Lindner: Bußgeld für Integrationsunwillige

Linkspartei kritisiert FDP-Generalsekretär / Muslime schreiben offenen Brief an Wulff

  • Lesedauer: 3 Min.
FDP-Generalsekretär Christian Lindner hat vorgeschlagen, Bußgelder gegen integrationsunwillige Migranten zu verhängen.

Berlin (AFP/ND). In der Debatte über eine bessere Integration von Migranten hat FDP-Generalsekretär Christian Lindner die Verhängung von Bußgeldern vorgeschlagen. Eltern, die nichts gegen das Schulschwänzen ihrer Kinder unternähmen, sollten zur Kasse gebeten werden, sagte Lindner der »Passauer Neuen Presse« Die Linkspartei kritisierte den Vorschlag.

Rechtlich sei eine Verhängung von Bußgeldern bereits jetzt möglich, doch fehle es den Behörden oft an Konsequenz, kritisierte Lindner am Montag in Berlin. Auch mangele es oft am Datenaustausch zwischen den einzelnen Stellen. Der »Passauer Neuen Presse« sagte der FDP-Politiker: »Man sollte Eltern zunächst einmal durch geeignete Beratungsangebote unterstützen und ihre Erziehungskompetenz fördern. Bei einigen ist es aber nicht Unvermögen, sondern Unwille.« Wenn Eltern jedoch »tatenlos sind und durchgehen lassen, dass ihre Kinder die Schule schwänzen, sollte ein Bußgeld verhängt werden«. Einen Mangel an Zuwendung und Engagement für Kinder gebe es aber auch bei Eltern ohne Migrationshintergrund, räumte Lindner ein.

Linkspartei-Vorstandsmitglied Rosemarie Hein kritisierte, der FDP-Generalsekretär wisse nicht, wovon er spreche. »Die zwangsweise Zuführung von Kindern und Jugendlichen zur Schule hebt keinesfalls ihre Freude am Lernen«. Solche Maßnahmen seien »demotivierend und darum kontraproduktiv«. Das eigentliche Problem, »massive Defizite im bundesdeutschen Bildungssystem«, ließe sich so nicht beheben.

Der SPD-Bundestagsabgeordnete Swen Schulz forderte die Bundesregierung auf, ausreichend Plätze für Deutsch- und Integrationskurse zur Verfügung zu stellen. »Der Volkshochschulverband hat errechnet, dass bundesweit derzeit etwa 20 000 Migranten auf Kurse warten«, erklärte Schulz in Berlin. Alleine in der Hauptstadt fehlten 1000 Plätze.
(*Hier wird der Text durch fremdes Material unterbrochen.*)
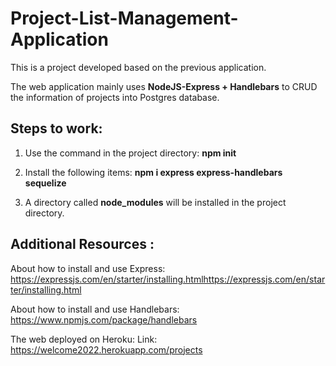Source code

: # Project-List-Management-Application
This is a project developed based on the previous application. 

The web application mainly uses **NodeJS-Express + Handlebars** to CRUD the information of projects into Postgres database.


## Steps to work:
1. Use the command in the project directory: **npm init**  

2. Install the following items: 
**npm i express express-handlebars sequelize**

3. A directory called **node_modules** will be installed in the project directory.


## Additional Resources : 

About how to install and use Express:
https://expressjs.com/en/starter/installing.htmlhttps://expressjs.com/en/starter/installing.html

About how to install and use Handlebars:
https://www.npmjs.com/package/handlebars


The web deployed on Heroku:
Link: https://welcome2022.herokuapp.com/projects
Unterdessen wandten sich säkulare und religiöse deutsche Muslime mit einem offenen Brief an Bundespräsident Christian Wulff. »Wir bitten Sie, gerade in der derzeitigen angespannten Stimmung für die Leitsätze einer offenen, von gegenseitigem Respekt geprägten demokratischen Kultur einzustehen«, schreiben die Unterzeichner in dem Brief, der der »taz« vorliegt. Darin beziehen sie sich auf Wulffs Rede zu seinem Amtsantritt vor zwei Monaten. Damals hatte er gefragt, wann in Deutschland nicht mehr die Herkunft der Bürger über ihre Zukunft entscheiden werde, sondern ihr Ziel und ihre Qualifizierung.

Die Unterzeichner kritisierten eine teils »aggressive und diffamierende« Tonlage in der öffentlichen Debatte. Zu den Unterzeichnern des Briefes zählen unter anderem der Filmemacher Fatih Akin und die Islamwissenschaftlerin Katajun Amirpur.

Migranten schaffen 150 000 Arbeitsplätze

Menschen mit ausländischen Wurzeln schaffen zehntausende von Jobs in Deutschland: Nach Angaben des Deutschen Industrie- und Handelskammertages (DIHK) entstehen in diesem Jahr rund 150 000 Arbeitsplätze in von Migranten neu gegründeten Unternehmen, wie die »Berliner Zeitung« berichtete. Fast jeder fünfte potenzielle Existenzgründer in Deutschland stammt demnach aus einer Zuwandererfamilie. 2007 lag der Anteil noch bei 14 Prozent. Im vergangenen Jahr haben sich laut DIHK fast 11 000 potenzielle Unternehmer mit ausländischen Wurzeln bei den regionalen Industrie- und Handelskammern beraten lassen. Zwei Jahre zuvor seien es erst 8300 gewesen.